For Laura Lewis, traveling the world with a clogging troupe was akin to collecting stamps on a passport that would later become the blueprint for the Lake Erie Folk Fest.
“When I was touring with the Fiddle Puppet Dancers, we went to folk festivals all over the world,” says Lewis. “Backstage, all of the performers would get together and start jamming, and it was such a cool exchange of different music traditions. I’m grateful to have had that experience, and I call on it now in planning the Lake Erie Folk Fest.”
Indeed—from Tuvan throat singers to stepping to bluegrass, the various lineups featured at the Lake Erie Folk Fest since its founding year in 2016 have certainly reflected Lewis’ colorful travels and discoveries. Slated for Friday and Saturday, Feb. 21 and 22, at Shore Cultural Centre in Euclid, this year’s installment promises to follow suit.

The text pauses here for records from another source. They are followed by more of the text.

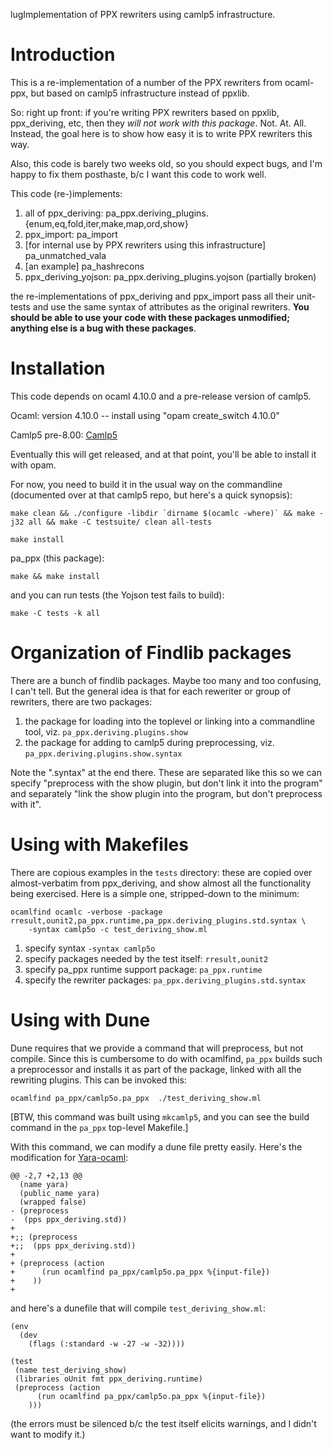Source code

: lugImplementation of PPX rewriters using camlp5 infrastructure.

# Introduction

This is a re-implementation of a number of the PPX rewriters from
ocaml-ppx, but based on camlp5 infrastructure instead of ppxlib.

So: right up front: if you're writing PPX rewriters based on ppxlib,
ppx_deriving, etc, then they *will not work with this package*.  Not.
At.  All.  Instead, the goal here is to show how easy it is to write
PPX rewriters this way.

Also, this code is barely two weeks old, so you should expect bugs,
and I'm happy to fix them posthaste, b/c I want this code to work
well.

This code (re-)implements:

1. all of ppx_deriving: pa_ppx.deriving_plugins.{enum,eq,fold,iter,make,map,ord,show}
2. ppx_import: pa_import
3. [for internal use by PPX rewriters using this infrastructure] pa_unmatched_vala
4. [an example] pa_hashrecons
5. ppx_deriving_yojson: pa_ppx.deriving_plugins.yojson (partially broken)

the re-implementations of ppx_deriving and ppx_import pass all their
unit-tests and use the same syntax of attributes as the original
rewriters.  **You should be able to use your code with these packages
unmodified; anything else is a bug with these packages**.

# Installation

This code depends on ocaml 4.10.0 and a pre-release version of camlp5.

Ocaml: version 4.10.0 -- install using "opam create_switch 4.10.0"

Camlp5 pre-8.00: [Camlp5](https://github.com/chetmurthy/camlp5)

Eventually this will get released, and at that point, you'll be able
to install it with opam.

For now, you need to build it in the usual way on the commandline (documented over at that camlp5 repo, but here's a quick synopsis):
```
make clean && ./configure -libdir `dirname $(ocamlc -where)` && make -j32 all && make -C testsuite/ clean all-tests

make install
```

pa_ppx (this package):

```
make && make install
```

and you can run tests (the Yojson test fails to build):
```
make -C tests -k all
```

# Organization of Findlib packages

There are a bunch of findlib packages.  Maybe too many and too
confusing, I can't tell.  But the general idea is that for each
reweriter or group of rewriters, there are two packages:

1. the package for loading into the toplevel or linking into a commandline tool, viz. `pa_ppx.deriving.plugins.show`
2. the package for adding to camlp5 during preprocessing, viz. `pa_ppx.deriving.plugins.show.syntax`

Note the ".syntax" at the end there.  These are separated like this so
we can specify "preprocess with the show plugin, but don't link it
into the program" and separately "link the show plugin into the
program, but don't preprocess with it".

# Using with Makefiles

There are copious examples in the `tests` directory: these are copied
over almost-verbatim from ppx_deriving, and show almost all the
functionality being exercised.  Here is a simple one, stripped-down to
the minimum:
```
ocamlfind ocamlc -verbose -package rresult,ounit2,pa_ppx.runtime,pa_ppx.deriving_plugins.std.syntax \
	-syntax camlp5o -c test_deriving_show.ml
```

1. specify syntax `-syntax camlp5o`
2. specify packages needed by the test itself: `rresult,ounit2`
3. specify pa_ppx runtime support package: `pa_ppx.runtime`
4. specify the rewriter packages: `pa_ppx.deriving_plugins.std.syntax`

# Using with Dune

Dune requires that we provide a command that will preprocess, but not
compile.  Since this is cumbersome to do with ocamlfind, `pa_ppx`
builds such a preprocessor and installs it as part of the package,
linked with all the rewriting plugins.  This can be invoked this:
```
ocamlfind pa_ppx/camlp5o.pa_ppx  ./test_deriving_show.ml
```
[BTW, this command was built using `mkcamlp5`, and you can see the build command in the `pa_ppx` top-level Makefile.]

With this command, we can modify a dune file pretty easily.  Here's the modification for [Yara-ocaml](https://github.com/XVilka/yara-ocaml):
```
@@ -2,7 +2,13 @@
  (name yara)
  (public_name yara)
  (wrapped false)
- (preprocess
-  (pps ppx_deriving.std))
+
+;; (preprocess
+;;  (pps ppx_deriving.std))
+
+ (preprocess (action
+      (run ocamlfind pa_ppx/camlp5o.pa_ppx %{input-file})
+    ))
+
```

and here's a dunefile that will compile `test_deriving_show.ml`:
```
(env
  (dev
    (flags (:standard -w -27 -w -32))))

(test
 (name test_deriving_show)
 (libraries oUnit fmt ppx_deriving.runtime)
 (preprocess (action
      (run ocamlfind pa_ppx/camlp5o.pa_ppx %{input-file})
    )))

```
(the errors must be silenced b/c the test itself elicits warnings, and I didn't want to modify it.)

Headliners include Brazilian singer-songwriter Luca Mundaca, Eastern European group Harmonia, the Irish-American Club Eastside Pipe Band, and the Distinguished Gentlemen of Spoken Word—all of whom are locally based.
“While we typically have one or two headliners from outside of Northeast Ohio, the others are from right here in Cleveland,” says Lewis, who serves as the festival's artistic director. “I look for really authentic expressions of different cultures, with a mixture of familiar and new.”
The festivities kick off Feb. 21 with an educational workshop for students and a bluegrass band lab led by North Carolina-based Carolina Blue. On Feb. 22, an array of free workshops, performances, and programs will be offered from 1 to 6 p.m.—ranging from swing dance lessons to a special performance by the Euclid High School drumline. A grand finale concert featuring the aforementioned performers caps off the event Saturday evening.
"Our goal is to educate people and expose people to new things," says Lewis. "That's why we keep the Saturday workshops free, in order to make folk music as accessible to as many people as possible. The programming is geared at anyone from experienced musicians to those who just want to listen and observe."
This year marks the fifth go-round for the Lake Erie Folk Fest, which is produced as a collaboration between Northeast Ohio Musical Heritage Association and Shore Cultural Centre—and powered by a passionate board and more than 60 volunteers. According to Lewis, the festival helps fill the gap that was created when the popular Kent State Folk Festival (also held every February) ceased operations in 2013.
“The Kent State festival was a long-standing tradition, and when it went defunct, it left a hole in our folk community," says Lewis. “Right from the get-go, Lake Erie Folk Fest had the community's support, and it's a great way for folks to get together."